/---

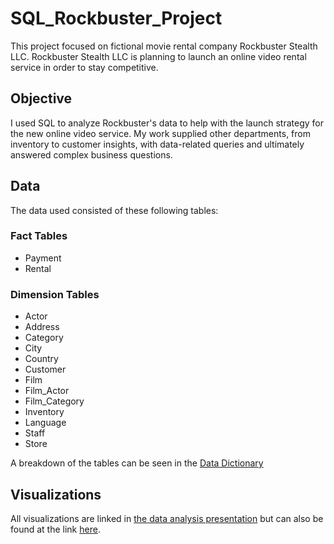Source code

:   # SQL_Rockbuster_Project

This project focused on fictional movie rental company Rockbuster Stealth LLC. Rockbuster Stealth LLC is planning to launch an online video rental service in order to stay competitive. 

## Objective

I used SQL to analyze Rockbuster's data to help with the launch strategy for the new online video service. My work supplied other departments, from inventory to customer insights, with data-related queries and ultimately answered complex business questions.

## Data

The data used consisted of these following tables:

### Fact Tables
- Payment
- Rental

### Dimension Tables
- Actor
- Address
- Category
- City
- Country
- Customer
- Film
- Film_Actor
- Film_Category
- Inventory
- Language
- Staff
- Store

A breakdown of the tables can be seen in the [Data Dictionary](https://github.com/danioprea/SQL_Rockbuster_Project/blob/main/Rockbuster%20Data%20Dictionary%20-%20Dani%20Oprea.pdf)

## Visualizations

All visualizations are linked in [the data analysis presentation](https://github.com/danioprea/SQL_Rockbuster_Project/blob/main/Rockbuster%20Stealth%20Data%20Analysis%20Presentation%20-%20Dani%20Oprea.pdf) but can also be found at the link [here](https://public.tableau.com/shared/FWGWFGXBX?:display_count=n&:origin=viz_share_link).
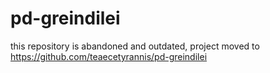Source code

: # pd-greindilei
this repository is abandoned and outdated, project moved to https://github.com/teaecetyrannis/pd-greindilei

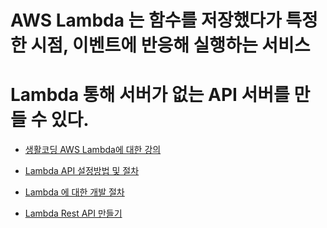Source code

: # AWS Lambda 는 함수를 저장했다가 특정한 시점, 이벤트에 반응해 실행하는 서비스
# Lambda 통해 서버가 없는 API 서버를 만들 수 있다.


* [생활코딩 AWS Lambda에 대한 강의](https://youtu.be/t8sjTFM_tfE)

* [Lambda API 설정방법 및 절차](https://medium.com/@yumenohosi/aws-lambda-api-gateway-dynamodb-node-js-%EC%82%AC%EC%9A%A9%EA%B8%B0-%EC%82%BD%EC%A7%88%EA%B8%B0-b5352e00b396)

* [Lambda 에 대한 개발 절차](https://daddyprogrammer.org/post/9131/aws-lambda-setup-develop-environment/)

* [Lambda Rest API 만들기](https://blog.msalt.net/222)

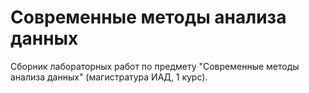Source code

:# Современные методы анализа данных
Сборник лабораторных работ по предмету "Современные методы анализа данных" (магистратура ИАД, 1 курс).
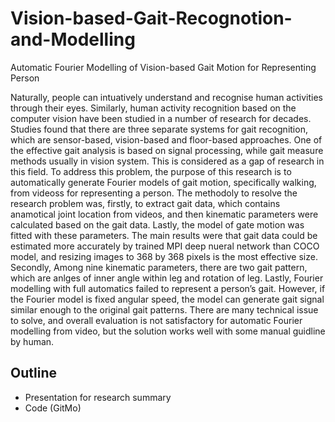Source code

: # Vision-based-Gait-Recognotion-and-Modelling
Automatic Fourier Modelling of Vision-based Gait Motion for Representing Person


Naturally, people can intuatively understand and recognise human activities through their eyes. Similarly, human activity recognition based on the computer vision have been studied in a number of research for decades. Studies found that there are three separate systems for gait recognition, which are sensor-based, vision-based and floor-based approaches. One of the effective gait analysis is based on signal processing, while gait measure methods usually in vision system. This is considered as a gap of research in this field. To address this problem, the purpose of this research is to automatically generate Fourier models of gait motion, specifically walking, from videoss for representing a person. The methodoly to resolve the research problem was, firstly, to extract gait data, which contains anamotical joint location from videos, and then kinematic parameters were calculated based on the gait data. Lastly, the model of gate motion was fitted with these parameters. The main results were that gait data could be estimated more accurately by trained MPI deep nueral network than COCO model, and resizing images to 368 by 368 pixels is the most effective size. Secondly, Among nine kinematic parameters, there are two gait pattern, which are anlges of inner angle within leg and rotation of leg. Lastly, Fourier modelling with full automatics failed to represent a person’s gait. However, if the Fourier model is fixed angular speed, the model can generate gait signal similar enough to the original gait patterns. There are many technical issue to solve, and overall evaluation is not satisfactory for automatic Fourier modelling from video, but the solution works well with some manual guidline by human.


## Outline
- Presentation for research summary
- Code (GitMo)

\---

**HOW TO COMPLETE THIS TASK**
Your task is to reproduce all of the material exactly. The pictures stay out.

**SOLUTION FOR THIS EXERCISE**
Source code

:   # SQL_Rockbuster_Project

This project focused on fictional movie rental company Rockbuster Stealth LLC. Rockbuster Stealth LLC is planning to launch an online video rental service in order to stay competitive. 

## Objective

I used SQL to analyze Rockbuster's data to help with the launch strategy for the new online video service. My work supplied other departments, from inventory to customer insights, with data-related queries and ultimately answered complex business questions.

## Data

The data used consisted of these following tables:

### Fact Tables
- Payment
- Rental

### Dimension Tables
- Actor
- Address
- Category
- City
- Country
- Customer
- Film
- Film_Actor
- Film_Category
- Inventory
- Language
- Staff
- Store

A breakdown of the tables can be seen in the [Data Dictionary](https://github.com/danioprea/SQL_Rockbuster_Project/blob/main/Rockbuster%20Data%20Dictionary%20-%20Dani%20Oprea.pdf)

## Visualizations

All visualizations are linked in [the data analysis presentation](https://github.com/danioprea/SQL_Rockbuster_Project/blob/main/Rockbuster%20Stealth%20Data%20Analysis%20Presentation%20-%20Dani%20Oprea.pdf) but can also be found at the link [here](https://public.tableau.com/shared/FWGWFGXBX?:display_count=n&:origin=viz_share_link).
Source code

: # pd-greindilei
this repository is abandoned and outdated, project moved to https://github.com/teaecetyrannis/pd-greindilei

Source code

: # AWS Lambda 는 함수를 저장했다가 특정한 시점, 이벤트에 반응해 실행하는 서비스
# Lambda 통해 서버가 없는 API 서버를 만들 수 있다.


* [생활코딩 AWS Lambda에 대한 강의](https://youtu.be/t8sjTFM_tfE)

* [Lambda API 설정방법 및 절차](https://medium.com/@yumenohosi/aws-lambda-api-gateway-dynamodb-node-js-%EC%82%AC%EC%9A%A9%EA%B8%B0-%EC%82%BD%EC%A7%88%EA%B8%B0-b5352e00b396)

* [Lambda 에 대한 개발 절차](https://daddyprogrammer.org/post/9131/aws-lambda-setup-develop-environment/)

* [Lambda Rest API 만들기](https://blog.msalt.net/222)

Source code

:# Современные методы анализа данных
Сборник лабораторных работ по предмету "Современные методы анализа данных" (магистратура ИАД, 1 курс).
Source code

: # Vision-based-Gait-Recognotion-and-Modelling
Automatic Fourier Modelling of Vision-based Gait Motion for Representing Person


Naturally, people can intuatively understand and recognise human activities through their eyes. Similarly, human activity recognition based on the computer vision have been studied in a number of research for decades. Studies found that there are three separate systems for gait recognition, which are sensor-based, vision-based and floor-based approaches. One of the effective gait analysis is based on signal processing, while gait measure methods usually in vision system. This is considered as a gap of research in this field. To address this problem, the purpose of this research is to automatically generate Fourier models of gait motion, specifically walking, from videoss for representing a person. The methodoly to resolve the research problem was, firstly, to extract gait data, which contains anamotical joint location from videos, and then kinematic parameters were calculated based on the gait data. Lastly, the model of gate motion was fitted with these parameters. The main results were that gait data could be estimated more accurately by trained MPI deep nueral network than COCO model, and resizing images to 368 by 368 pixels is the most effective size. Secondly, Among nine kinematic parameters, there are two gait pattern, which are anlges of inner angle within leg and rotation of leg. Lastly, Fourier modelling with full automatics failed to represent a person’s gait. However, if the Fourier model is fixed angular speed, the model can generate gait signal similar enough to the original gait patterns. There are many technical issue to solve, and overall evaluation is not satisfactory for automatic Fourier modelling from video, but the solution works well with some manual guidline by human.


## Outline
- Presentation for research summary
- Code (GitMo)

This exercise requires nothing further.